Un ejemplo práctico de la corrección de estilo

El orden de los elementos en una oración

Esta vez voy a poner un ejemplo práctico de la corrección de estilo aplicada al orden de los elementos en una oración. Este es el texto:

“No somos nadie” es lo primero que escuché comentar a alguien tras enterarme, mirando las estremecedoras imágenes, del último terremoto en Italia, un país que para mí es tanto como decir que mi vida se divide en el tiempo antes de Italia y el tiempo después de Italia.

Una de las características fundamentales de nuestra lengua es su flexibilidad en cuanto al orden de los diversos elementos dentro de una oración.

En:

Pepe pronuncia mañana una conferencia sobre autismo en el colegio de médicos, podemos prácticamente cambiar de posición todos los elementos.

Veámoslo:

Mañana/ pronuncia/ Pepe/ en el colegio de médicos/ una conferencia/ sobre autismo.

Sobre autismo/ mañana/ en el colegio de médicos/ pronuncia/ una conferencia/ Pepe.

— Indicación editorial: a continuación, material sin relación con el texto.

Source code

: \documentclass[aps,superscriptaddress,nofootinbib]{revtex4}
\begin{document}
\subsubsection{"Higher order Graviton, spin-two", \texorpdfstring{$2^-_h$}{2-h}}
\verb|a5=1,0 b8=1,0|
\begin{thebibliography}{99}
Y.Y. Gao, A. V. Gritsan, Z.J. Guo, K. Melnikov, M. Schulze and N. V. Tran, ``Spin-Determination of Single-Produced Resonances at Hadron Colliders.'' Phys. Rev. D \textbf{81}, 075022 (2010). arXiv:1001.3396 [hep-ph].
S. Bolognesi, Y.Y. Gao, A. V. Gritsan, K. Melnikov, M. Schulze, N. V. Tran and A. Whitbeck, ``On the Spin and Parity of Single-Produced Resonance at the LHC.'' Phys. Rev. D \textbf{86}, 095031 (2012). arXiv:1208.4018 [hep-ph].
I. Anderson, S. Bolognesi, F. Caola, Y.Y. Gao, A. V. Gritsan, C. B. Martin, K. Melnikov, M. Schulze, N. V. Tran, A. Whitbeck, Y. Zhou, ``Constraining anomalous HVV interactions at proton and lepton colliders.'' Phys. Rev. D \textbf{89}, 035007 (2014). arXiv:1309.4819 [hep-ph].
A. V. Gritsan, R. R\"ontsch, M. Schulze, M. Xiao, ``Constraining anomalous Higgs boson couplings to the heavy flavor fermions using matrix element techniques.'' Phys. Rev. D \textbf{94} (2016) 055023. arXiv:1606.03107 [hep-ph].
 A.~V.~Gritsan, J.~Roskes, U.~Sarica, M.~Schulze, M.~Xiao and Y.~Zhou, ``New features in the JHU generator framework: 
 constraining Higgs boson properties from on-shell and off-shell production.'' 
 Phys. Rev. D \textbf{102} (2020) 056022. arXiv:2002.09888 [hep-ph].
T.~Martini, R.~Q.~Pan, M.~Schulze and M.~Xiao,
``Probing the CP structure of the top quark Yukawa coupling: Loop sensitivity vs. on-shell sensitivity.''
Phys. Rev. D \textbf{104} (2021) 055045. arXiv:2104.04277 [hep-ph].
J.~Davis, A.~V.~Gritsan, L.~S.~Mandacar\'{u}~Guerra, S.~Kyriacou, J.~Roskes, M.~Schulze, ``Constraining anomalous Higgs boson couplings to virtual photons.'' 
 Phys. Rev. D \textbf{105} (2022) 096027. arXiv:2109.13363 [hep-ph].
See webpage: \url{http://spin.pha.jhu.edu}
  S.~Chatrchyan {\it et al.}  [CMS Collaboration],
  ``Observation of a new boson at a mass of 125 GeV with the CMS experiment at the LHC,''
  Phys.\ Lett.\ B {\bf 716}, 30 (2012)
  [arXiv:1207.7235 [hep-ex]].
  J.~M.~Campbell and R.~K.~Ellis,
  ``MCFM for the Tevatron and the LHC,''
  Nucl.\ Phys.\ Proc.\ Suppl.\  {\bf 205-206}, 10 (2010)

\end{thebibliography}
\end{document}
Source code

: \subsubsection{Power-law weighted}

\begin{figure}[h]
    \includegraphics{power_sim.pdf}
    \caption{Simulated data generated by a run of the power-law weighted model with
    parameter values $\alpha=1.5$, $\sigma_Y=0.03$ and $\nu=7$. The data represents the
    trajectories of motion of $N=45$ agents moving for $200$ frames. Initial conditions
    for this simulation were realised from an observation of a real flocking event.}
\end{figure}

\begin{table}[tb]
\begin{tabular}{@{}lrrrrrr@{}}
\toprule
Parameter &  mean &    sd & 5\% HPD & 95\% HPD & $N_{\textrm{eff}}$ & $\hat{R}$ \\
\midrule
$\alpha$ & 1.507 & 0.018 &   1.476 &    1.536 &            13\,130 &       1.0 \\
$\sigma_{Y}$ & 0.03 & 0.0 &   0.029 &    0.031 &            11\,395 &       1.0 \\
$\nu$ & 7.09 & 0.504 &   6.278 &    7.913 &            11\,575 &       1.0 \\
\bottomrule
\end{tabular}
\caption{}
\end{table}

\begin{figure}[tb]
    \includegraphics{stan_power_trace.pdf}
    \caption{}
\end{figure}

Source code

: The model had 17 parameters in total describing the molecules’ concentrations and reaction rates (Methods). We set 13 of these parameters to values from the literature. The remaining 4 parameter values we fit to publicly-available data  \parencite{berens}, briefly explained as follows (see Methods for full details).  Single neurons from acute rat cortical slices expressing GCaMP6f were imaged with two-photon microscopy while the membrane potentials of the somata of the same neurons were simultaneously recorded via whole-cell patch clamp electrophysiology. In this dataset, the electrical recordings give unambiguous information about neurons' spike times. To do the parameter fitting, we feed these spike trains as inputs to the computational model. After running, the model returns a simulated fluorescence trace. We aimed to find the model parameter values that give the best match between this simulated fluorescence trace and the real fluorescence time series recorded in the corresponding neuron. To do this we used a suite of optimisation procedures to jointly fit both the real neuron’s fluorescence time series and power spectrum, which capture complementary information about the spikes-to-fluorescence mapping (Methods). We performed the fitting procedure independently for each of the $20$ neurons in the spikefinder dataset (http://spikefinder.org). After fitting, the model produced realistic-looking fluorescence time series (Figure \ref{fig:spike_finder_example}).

En el colegio de médicos/ mañana/ sobre autismo/ una conferencia/ pronuncia/ Pepe.

Sobre autismo/ Pepe/ mañana/ en el colegio de médicos/ una conferencia/ pronuncia.

Es evidente que alguna frase nos sonará mejor que otra, pero lo cierto es que todas son correctas. Todas tienen la misma significación básica, si bien hay ciertos matices que dependen de la colocación que demos a cada elemento. Es claro que el énfasis principal va en el primer elemento que aparece en la cadena hablada y también, aunque secundario, en el último. No he agotado, ni mucho menos, las posibilidades distributivas, pero estas cuatro variaciones me parecen suficientes para destacar la extraordinaria ductilidad del español.

A esta figura constructiva que consiste en alterar el orden lógico y sintáctico habitual se le llama hipérbaton. Existen, por supuesto, dosis en el uso. Comparad la alteración del orden de la primera frase con la cuarta.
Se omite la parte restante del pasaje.